When I lived in New York City, I wanted to see a site that would let people map the various districts: the flower district, the lighting district, the restaurant-supply district and so on. AddYourOwn plus Greg Elin's Fotowiki would do it.

Thursday, October 09, 2003

O'Reilly on Fresh Air

Listening to the Terry Gross interview of Bill O'Reilly (link courtesy of Heather Brown) prompted a few mixed reactions: Ouch.

Wednesday, October 08, 2003

Some seminal documents from Systems Theory

The discipline Operations Research (OR) has been highly influential. Robert McNamara and his Best and Brightest used OR techniques to plan and justify the way the Kennedy and Johnson Administrations ran the Vietnam... er, situation. (Eventually McNamara resigned, troubled by LBJ's decisions.)

In 1979, Russ Ackoff wrote a paper that was a milestone in management thinking, though it is little known. Published in the Journal of the Operational Research Society at the height of OR's influence, The Future of Ooperational Research is Past (pdf) indicted the ways that OR had come to be used by its many practitioners. Ackoff followed that paper with a more hopeful one, titled Resurrecting the Future of Operational Research (also pdf).

Shortly after he published these papers, Ackoff started the discipline of Social Systems Science and founded the Busch Center at Wharton, funded largely by Anheuser-Busch, one of Russ's major clients over time. Russ now heads Interact Design in Philadelphia.

Like the idealized redesign paper I just posted, I have permission to post these two papers here. It's not every day you can see history change just a bit as you read an article.

Idealized redesign

I've mentioned elsewhere that I'm a big fan of Russ Ackoff's thinking. Frustrated because I couldn't find a description of his methodologies for interactive planning and idealized redesign, I got permission to post a paper describing those processes (pdf format).

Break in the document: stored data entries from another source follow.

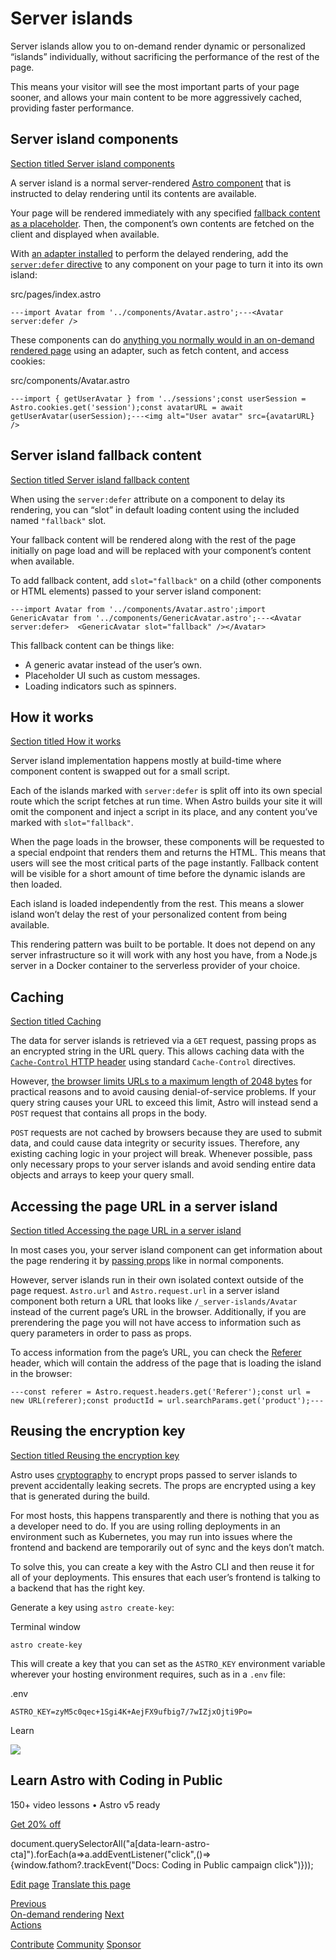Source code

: Server islands
==============

Server islands allow you to on-demand render dynamic or personalized “islands” individually, without sacrificing the performance of the rest of the page.

This means your visitor will see the most important parts of your page sooner, and allows your main content to be more aggressively cached, providing faster performance.

Server island components
------------------------

[Section titled Server island components](#server-island-components)

A server island is a normal server-rendered [Astro component](/en/basics/astro-components/) that is instructed to delay rendering until its contents are available.

Your page will be rendered immediately with any specified [fallback content as a placeholder](#server-island-fallback-content). Then, the component’s own contents are fetched on the client and displayed when available.

With [an adapter installed](/en/guides/on-demand-rendering/#server-adapters) to perform the delayed rendering, add the [`server:defer` directive](/en/reference/directives-reference/#server-directives) to any component on your page to turn it into its own island:

src/pages/index.astro

    ---import Avatar from '../components/Avatar.astro';---<Avatar server:defer />

These components can do [anything you normally would in an on-demand rendered page](/en/guides/on-demand-rendering/#on-demand-rendering-features) using an adapter, such as fetch content, and access cookies:

src/components/Avatar.astro

    ---import { getUserAvatar } from '../sessions';const userSession = Astro.cookies.get('session');const avatarURL = await getUserAvatar(userSession);---<img alt="User avatar" src={avatarURL} />

Server island fallback content
------------------------------

[Section titled Server island fallback content](#server-island-fallback-content)

When using the `server:defer` attribute on a component to delay its rendering, you can “slot” in default loading content using the included named `"fallback"` slot.

Your fallback content will be rendered along with the rest of the page initially on page load and will be replaced with your component’s content when available.

To add fallback content, add `slot="fallback"` on a child (other components or HTML elements) passed to your server island component:

    ---import Avatar from '../components/Avatar.astro';import GenericAvatar from '../components/GenericAvatar.astro';---<Avatar server:defer>  <GenericAvatar slot="fallback" /></Avatar>

This fallback content can be things like:

*   A generic avatar instead of the user’s own.
*   Placeholder UI such as custom messages.
*   Loading indicators such as spinners.

How it works
------------

[Section titled How it works](#how-it-works)

Server island implementation happens mostly at build-time where component content is swapped out for a small script.

Each of the islands marked with `server:defer` is split off into its own special route which the script fetches at run time. When Astro builds your site it will omit the component and inject a script in its place, and any content you’ve marked with `slot="fallback"`.

When the page loads in the browser, these components will be requested to a special endpoint that renders them and returns the HTML. This means that users will see the most critical parts of the page instantly. Fallback content will be visible for a short amount of time before the dynamic islands are then loaded.

Each island is loaded independently from the rest. This means a slower island won’t delay the rest of your personalized content from being available.

This rendering pattern was built to be portable. It does not depend on any server infrastructure so it will work with any host you have, from a Node.js server in a Docker container to the serverless provider of your choice.

Caching
-------

[Section titled Caching](#caching)

The data for server islands is retrieved via a `GET` request, passing props as an encrypted string in the URL query. This allows caching data with the [`Cache-Control` HTTP header](https://developer.mozilla.org/en-US/docs/Web/HTTP/Headers/Cache-Control) using standard `Cache-Control` directives.

However, [the browser limits URLs to a maximum length of 2048 bytes](https://chromium.googlesource.com/chromium/src/+/master/docs/security/url_display_guidelines/url_display_guidelines.md#url-length) for practical reasons and to avoid causing denial-of-service problems. If your query string causes your URL to exceed this limit, Astro will instead send a `POST` request that contains all props in the body.

`POST` requests are not cached by browsers because they are used to submit data, and could cause data integrity or security issues. Therefore, any existing caching logic in your project will break. Whenever possible, pass only necessary props to your server islands and avoid sending entire data objects and arrays to keep your query small.

Accessing the page URL in a server island
-----------------------------------------

[Section titled Accessing the page URL in a server island](#accessing-the-page-url-in-a-server-island)

In most cases you, your server island component can get information about the page rendering it by [passing props](/en/basics/astro-components/#component-props) like in normal components.

However, server islands run in their own isolated context outside of the page request. `Astro.url` and `Astro.request.url` in a server island component both return a URL that looks like `/_server-islands/Avatar` instead of the current page’s URL in the browser. Additionally, if you are prerendering the page you will not have access to information such as query parameters in order to pass as props.

To access information from the page’s URL, you can check the [Referer](https://developer.mozilla.org/en-US/docs/Web/HTTP/Headers/Referer) header, which will contain the address of the page that is loading the island in the browser:

    ---const referer = Astro.request.headers.get('Referer');const url = new URL(referer);const productId = url.searchParams.get('product');---

Reusing the encryption key
--------------------------

[Section titled Reusing the encryption key](#reusing-the-encryption-key)

Astro uses [cryptography](https://developer.mozilla.org/en-US/docs/Glossary/Cryptography) to encrypt props passed to server islands to prevent accidentally leaking secrets. The props are encrypted using a key that is generated during the build.

For most hosts, this happens transparently and there is nothing that you as a developer need to do. If you are using rolling deployments in an environment such as Kubernetes, you may run into issues where the frontend and backend are temporarily out of sync and the keys don’t match.

To solve this, you can create a key with the Astro CLI and then reuse it for all of your deployments. This ensures that each user’s frontend is talking to a backend that has the right key.

Generate a key using `astro create-key`:

Terminal window

    astro create-key

This will create a key that you can set as the `ASTRO_KEY` environment variable wherever your hosting environment requires, such as in a `.env` file:

.env

    ASTRO_KEY=zyM5c0qec+1Sgi4K+AejFX9ufbig7/7wIZjxOjti9Po=

Learn

![](/_astro/CodingInPublic.DpaYu7Qd_5sx41.webp)

Learn Astro with **Coding in Public**
-------------------------------------

150+ video lessons • Astro v5 ready

[Get 20% off](https://learnastro.dev?code=ASTRO_PROMO)

document.querySelectorAll("a\[data-learn-astro-cta\]").forEach(a=>a.addEventListener("click",()=>{window.fathom?.trackEvent("Docs: Coding in Public campaign click")}));

[Edit page](https://github.com/withastro/docs/edit/main/src/content/docs/en/guides/server-islands.mdx) [Translate this page](https://contribute.docs.astro.build/guides/i18n/)

[Previous  
On-demand rendering](/en/guides/on-demand-rendering/) [Next  
Actions](/en/guides/actions/)

[Contribute](/en/contribute/) [Community](https://astro.build/chat) [Sponsor](https://opencollective.com/astrodotbuild)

I began to write a summary, but it is so crisply written that I recommend you read it yourself. What I will say is that idealized redesign made me realize that if you never take the time to imagine what you really should be doing, as an individual or organization, you'll never get there. It also brought home to me just how difficult a process redesign is, because we are so wedded to assumptions we don't notice, historic business models and other, often dysfunctional baggage we take for granted.